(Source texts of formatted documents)
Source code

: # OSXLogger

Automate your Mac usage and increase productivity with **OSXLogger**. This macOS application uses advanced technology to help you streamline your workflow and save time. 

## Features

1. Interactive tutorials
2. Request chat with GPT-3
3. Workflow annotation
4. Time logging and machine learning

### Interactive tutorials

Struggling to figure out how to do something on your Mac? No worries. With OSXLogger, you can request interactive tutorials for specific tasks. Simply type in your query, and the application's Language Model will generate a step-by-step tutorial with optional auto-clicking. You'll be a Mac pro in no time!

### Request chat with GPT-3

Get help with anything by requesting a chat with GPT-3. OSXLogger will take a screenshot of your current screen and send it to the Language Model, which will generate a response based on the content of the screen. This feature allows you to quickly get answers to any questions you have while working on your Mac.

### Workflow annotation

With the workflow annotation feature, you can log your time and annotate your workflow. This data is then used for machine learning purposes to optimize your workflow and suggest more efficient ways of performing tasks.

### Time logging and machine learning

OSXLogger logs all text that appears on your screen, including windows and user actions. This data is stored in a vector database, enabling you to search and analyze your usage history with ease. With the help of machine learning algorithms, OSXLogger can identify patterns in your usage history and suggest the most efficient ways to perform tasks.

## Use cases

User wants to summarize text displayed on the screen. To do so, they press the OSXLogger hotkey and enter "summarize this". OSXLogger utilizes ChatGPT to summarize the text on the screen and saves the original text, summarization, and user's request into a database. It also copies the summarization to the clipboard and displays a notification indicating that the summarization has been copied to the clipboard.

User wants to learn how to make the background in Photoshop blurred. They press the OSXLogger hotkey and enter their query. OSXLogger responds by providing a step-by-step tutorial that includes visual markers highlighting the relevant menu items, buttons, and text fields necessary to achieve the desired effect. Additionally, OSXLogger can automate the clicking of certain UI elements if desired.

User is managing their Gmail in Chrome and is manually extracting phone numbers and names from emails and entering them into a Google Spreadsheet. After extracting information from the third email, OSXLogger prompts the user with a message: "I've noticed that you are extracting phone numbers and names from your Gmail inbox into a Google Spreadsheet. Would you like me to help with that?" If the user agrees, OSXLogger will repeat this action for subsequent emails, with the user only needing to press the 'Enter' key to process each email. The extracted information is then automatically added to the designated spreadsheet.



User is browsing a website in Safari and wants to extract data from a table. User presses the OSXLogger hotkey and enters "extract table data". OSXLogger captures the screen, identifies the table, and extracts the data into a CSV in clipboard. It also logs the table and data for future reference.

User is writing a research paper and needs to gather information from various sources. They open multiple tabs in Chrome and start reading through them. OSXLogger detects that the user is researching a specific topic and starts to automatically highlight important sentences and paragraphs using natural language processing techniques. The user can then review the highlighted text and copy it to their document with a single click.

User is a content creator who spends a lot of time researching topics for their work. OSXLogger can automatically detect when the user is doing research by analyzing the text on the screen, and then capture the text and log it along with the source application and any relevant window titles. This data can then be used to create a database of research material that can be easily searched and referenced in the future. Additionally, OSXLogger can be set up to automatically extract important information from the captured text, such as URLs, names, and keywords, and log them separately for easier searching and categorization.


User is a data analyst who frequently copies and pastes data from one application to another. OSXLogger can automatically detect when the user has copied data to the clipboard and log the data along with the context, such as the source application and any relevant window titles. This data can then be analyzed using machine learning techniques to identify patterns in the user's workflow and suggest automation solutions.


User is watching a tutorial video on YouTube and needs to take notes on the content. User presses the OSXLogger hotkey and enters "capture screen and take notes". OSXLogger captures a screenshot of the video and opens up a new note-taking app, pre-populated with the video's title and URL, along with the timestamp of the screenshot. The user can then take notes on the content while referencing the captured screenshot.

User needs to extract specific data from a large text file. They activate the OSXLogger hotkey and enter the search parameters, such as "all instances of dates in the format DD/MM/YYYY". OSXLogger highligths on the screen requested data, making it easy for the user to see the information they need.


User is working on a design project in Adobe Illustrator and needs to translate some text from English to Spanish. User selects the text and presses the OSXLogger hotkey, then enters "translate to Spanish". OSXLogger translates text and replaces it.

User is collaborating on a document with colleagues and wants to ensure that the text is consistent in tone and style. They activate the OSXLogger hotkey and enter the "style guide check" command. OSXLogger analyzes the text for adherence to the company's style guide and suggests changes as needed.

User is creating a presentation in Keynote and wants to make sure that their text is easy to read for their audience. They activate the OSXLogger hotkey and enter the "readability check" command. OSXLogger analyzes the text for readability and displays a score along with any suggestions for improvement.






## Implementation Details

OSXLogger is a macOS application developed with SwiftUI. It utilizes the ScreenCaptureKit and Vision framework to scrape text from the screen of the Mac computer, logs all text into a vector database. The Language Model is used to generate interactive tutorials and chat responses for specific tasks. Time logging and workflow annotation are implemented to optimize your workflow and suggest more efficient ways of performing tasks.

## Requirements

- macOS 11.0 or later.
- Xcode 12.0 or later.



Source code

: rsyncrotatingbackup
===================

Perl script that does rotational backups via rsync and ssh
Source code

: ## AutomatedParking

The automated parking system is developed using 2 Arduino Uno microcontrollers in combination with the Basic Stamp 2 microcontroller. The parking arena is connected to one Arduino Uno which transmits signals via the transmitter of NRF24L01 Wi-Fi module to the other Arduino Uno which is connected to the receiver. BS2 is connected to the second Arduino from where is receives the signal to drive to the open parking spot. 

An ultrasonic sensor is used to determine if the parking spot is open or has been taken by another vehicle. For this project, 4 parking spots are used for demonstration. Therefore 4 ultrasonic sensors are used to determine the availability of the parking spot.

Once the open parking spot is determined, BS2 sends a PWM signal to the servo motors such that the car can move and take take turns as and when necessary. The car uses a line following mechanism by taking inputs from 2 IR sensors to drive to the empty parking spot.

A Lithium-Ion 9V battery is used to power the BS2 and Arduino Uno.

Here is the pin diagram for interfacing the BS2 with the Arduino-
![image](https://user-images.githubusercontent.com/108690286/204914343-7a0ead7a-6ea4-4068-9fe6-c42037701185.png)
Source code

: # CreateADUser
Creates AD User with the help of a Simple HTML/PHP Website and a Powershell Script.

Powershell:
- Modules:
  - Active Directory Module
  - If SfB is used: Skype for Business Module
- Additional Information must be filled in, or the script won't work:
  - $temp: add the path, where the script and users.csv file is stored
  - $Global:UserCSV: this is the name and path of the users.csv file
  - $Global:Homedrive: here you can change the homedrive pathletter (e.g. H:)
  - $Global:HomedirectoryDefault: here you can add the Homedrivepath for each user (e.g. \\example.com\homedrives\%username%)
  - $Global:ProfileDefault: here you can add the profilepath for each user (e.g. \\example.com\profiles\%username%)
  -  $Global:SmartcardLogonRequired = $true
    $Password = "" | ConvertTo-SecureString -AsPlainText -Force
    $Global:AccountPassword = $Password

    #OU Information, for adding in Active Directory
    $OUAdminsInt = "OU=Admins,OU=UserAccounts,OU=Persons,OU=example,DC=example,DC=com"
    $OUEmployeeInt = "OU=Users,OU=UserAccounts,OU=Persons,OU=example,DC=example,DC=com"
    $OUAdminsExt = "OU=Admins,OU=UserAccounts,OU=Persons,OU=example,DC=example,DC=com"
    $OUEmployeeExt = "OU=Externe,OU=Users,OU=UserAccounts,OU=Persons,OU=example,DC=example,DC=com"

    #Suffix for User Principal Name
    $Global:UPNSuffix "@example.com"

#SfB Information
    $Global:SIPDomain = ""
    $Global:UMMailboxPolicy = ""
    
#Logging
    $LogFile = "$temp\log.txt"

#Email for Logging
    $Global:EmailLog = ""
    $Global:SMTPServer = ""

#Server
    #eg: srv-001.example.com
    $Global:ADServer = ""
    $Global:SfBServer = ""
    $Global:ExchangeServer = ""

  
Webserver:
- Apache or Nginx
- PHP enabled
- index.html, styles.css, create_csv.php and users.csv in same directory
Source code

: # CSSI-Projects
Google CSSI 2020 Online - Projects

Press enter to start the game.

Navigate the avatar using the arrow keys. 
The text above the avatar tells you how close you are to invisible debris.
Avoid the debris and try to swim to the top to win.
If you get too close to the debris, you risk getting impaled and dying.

** Exercise details **
Where a line of the entries contains "working", report that line.

** Output **
Get help with anything by requesting a chat with GPT-3. OSXLogger will take a screenshot of your current screen and send it to the Language Model, which will generate a response based on the content of the screen. This feature allows you to quickly get answers to any questions you have while working on your Mac.
User is working on a design project in Adobe Illustrator and needs to translate some text from English to Spanish. User selects the text and presses the OSXLogger hotkey, then enters "translate to Spanish". OSXLogger translates text and replaces it.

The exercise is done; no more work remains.